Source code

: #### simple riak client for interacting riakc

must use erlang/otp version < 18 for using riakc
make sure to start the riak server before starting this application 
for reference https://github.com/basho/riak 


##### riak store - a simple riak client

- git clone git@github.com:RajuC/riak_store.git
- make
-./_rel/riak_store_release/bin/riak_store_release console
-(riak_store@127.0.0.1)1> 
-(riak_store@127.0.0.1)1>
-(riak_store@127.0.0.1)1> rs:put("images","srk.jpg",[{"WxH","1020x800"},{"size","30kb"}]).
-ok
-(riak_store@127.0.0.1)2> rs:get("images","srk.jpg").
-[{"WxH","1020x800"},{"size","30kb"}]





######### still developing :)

|---|

What to produce: The answer must be the same records, repeated exactly and in full.

Solution to the exercise:
Source code

: #### simple riak client for interacting riakc

must use erlang/otp version < 18 for using riakc
make sure to start the riak server before starting this application 
for reference https://github.com/basho/riak 


##### riak store - a simple riak client

- git clone git@github.com:RajuC/riak_store.git
- make
-./_rel/riak_store_release/bin/riak_store_release console
-(riak_store@127.0.0.1)1> 
-(riak_store@127.0.0.1)1>
-(riak_store@127.0.0.1)1> rs:put("images","srk.jpg",[{"WxH","1020x800"},{"size","30kb"}]).
-ok
-(riak_store@127.0.0.1)2> rs:get("images","srk.jpg").
-[{"WxH","1020x800"},{"size","30kb"}]





######### still developing :)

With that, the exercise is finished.